Friday, February 7, 2014

IDAScope v1.1: YARA scanning


Today I integrated something in the master branch of IDAscope that I myself liked to have available for quite some time: Seamless scanning with YARA signatures from within IDA for the win!

Late December 2013 YARA's author Victor M. Alvarez made us a christmas gift with his YARA 2.0 release.
I read the release notes but didn't realize the implications of "YARA has experiencied an almost complete rewrite for version 2.0" at that point in time.

Around mid December, I tasked one of my student assistants (Christopher Kannen) with developing a minimum / pure-python version of YARA. The goal of this task would have been to enable its use in IDA and work arond the issues experienced in the past.
Last week, he finished the code for loading YARA rules into convenient objects. When he was about to start with implementing basic matching, I became aware that importing YARA in the IDA Python shell no longer failed.
Happy day, this meant that the desired functionality could be immediately integrated into IDAscope with full native support for YARA rule files, avoiding any side-effects.

Here is a screenshot of the widget in action:



I used some binary (BISCUIT, 268eef019bf65b2987e945afaf29643f) from @snowfl0w's Contagio Malware Dump collection of APT1 stuff and the signatures as provided by AlienVaultLabs for developing/testing and the demo screenshot. Keep up the good work!

However one would assume Christopher's work is now useless and was wasted time. ;)
No!
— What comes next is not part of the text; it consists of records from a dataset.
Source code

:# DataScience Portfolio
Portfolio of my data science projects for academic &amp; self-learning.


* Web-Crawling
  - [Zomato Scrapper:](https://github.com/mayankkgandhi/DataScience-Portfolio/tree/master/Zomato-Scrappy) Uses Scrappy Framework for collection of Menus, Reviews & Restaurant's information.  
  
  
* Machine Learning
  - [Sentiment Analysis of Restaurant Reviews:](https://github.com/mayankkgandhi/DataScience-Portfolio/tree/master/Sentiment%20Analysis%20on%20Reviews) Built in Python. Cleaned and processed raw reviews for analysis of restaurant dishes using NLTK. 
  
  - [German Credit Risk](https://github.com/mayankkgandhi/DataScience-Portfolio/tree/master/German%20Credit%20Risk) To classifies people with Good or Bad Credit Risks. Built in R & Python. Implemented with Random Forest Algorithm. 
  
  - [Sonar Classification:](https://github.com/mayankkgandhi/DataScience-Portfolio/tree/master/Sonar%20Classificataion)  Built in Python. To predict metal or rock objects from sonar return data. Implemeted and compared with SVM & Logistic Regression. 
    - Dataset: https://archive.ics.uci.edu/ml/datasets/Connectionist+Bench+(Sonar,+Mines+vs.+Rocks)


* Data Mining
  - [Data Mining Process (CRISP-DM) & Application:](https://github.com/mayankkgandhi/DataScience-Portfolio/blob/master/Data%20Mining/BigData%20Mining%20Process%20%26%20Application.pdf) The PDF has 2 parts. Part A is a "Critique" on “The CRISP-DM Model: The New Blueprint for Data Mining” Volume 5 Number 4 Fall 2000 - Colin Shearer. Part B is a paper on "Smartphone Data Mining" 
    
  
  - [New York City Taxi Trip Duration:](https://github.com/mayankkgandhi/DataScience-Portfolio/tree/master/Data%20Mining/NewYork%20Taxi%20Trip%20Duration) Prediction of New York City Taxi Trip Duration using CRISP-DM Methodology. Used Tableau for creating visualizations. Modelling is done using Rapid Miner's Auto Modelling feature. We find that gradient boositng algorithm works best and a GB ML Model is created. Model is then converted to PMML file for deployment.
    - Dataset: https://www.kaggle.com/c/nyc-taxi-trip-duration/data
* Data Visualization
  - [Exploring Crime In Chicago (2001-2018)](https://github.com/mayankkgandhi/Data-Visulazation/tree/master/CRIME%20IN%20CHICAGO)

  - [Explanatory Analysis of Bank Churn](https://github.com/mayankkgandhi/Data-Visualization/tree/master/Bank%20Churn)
It comes in handy as I will outline in the description up next.

Fiddling with YARA in Python

Everyone who has ever played with YARA and Python is probably familiar with its basic usage, like (examples taken from YARA's manual):
import yara rules = yara.compile(filepath="/path") suspicious = "some data to be scanned" rules.match(data=suspicious)
Since YARA is intended to be fast, the "rules" object potentially contains multiple signatures from a single file compiled into one object.
I always missed the ability here to inspect those signatures loaded in detail, like having access to their names and strings of individual signatures. Maybe it's possible, I just never managed to do so.
A probably lesser known but cool feature of YARA are match callbacks. It comes in pretty handy as a workaround in this context:

import yara def cb(data): print data yara.CALLBACK_CONTINUE rules = yara.compile(filepath="/path") suspicious = "some data to be scanned" rules.match(data=suspicious, callback=cb)
Each time the callback is fired, we receive a dictionary "data" like this one:
{ 'tags': ['foo', 'bar'], 'matches': True, 'namespace': 'default', 'rule': 'my_rule', 'meta': {}, 'strings': [(81, '$a', 'abc'), (141, '$b', 'def')] }
As you can see, we can derive from that data, which signatures from the rules object have just been run against the target input and what their individual outcome is.
We can also derive information about partial matches by checking the "matches" and "strings" entries.

This is basically what I now use in the IDAscope widget to derive the scores and detailed views for signatures.
Christopher's rule loader additionally allows to read the signatures as given in the source file, thus comparing which of the strings from the callbacks are matched and which are not.

Combining all of those parts results in the extension just added to IDAscope.

If you want to use it, make sure to install YARA Python first and adjust the paths specified in ./idacope/config.py to your local collection of signature files.

Should you find any errors, please blame here or via mail.

Here is IDAscope v1.1 (mirror) as a downloadable snapshot from the repository (commit f3d58ad). If the latest extensions should prove to be stable and usable, I might not even need to push another version like last time, lol.

Development Plans

I'm not entirely sure if I am going to push this IDAscope widget further than its current functionality.

Instead, a full-blown interactive YARA editor (plugin) seems more attractive to me right now. So basically something independent from IDAscope, since the other tabs may be of less interest to a signature writer.
If it is not going to be too heavy code-wise, I might opt later on to integrate it back in IDAscope. I'm open for feedback in this matter.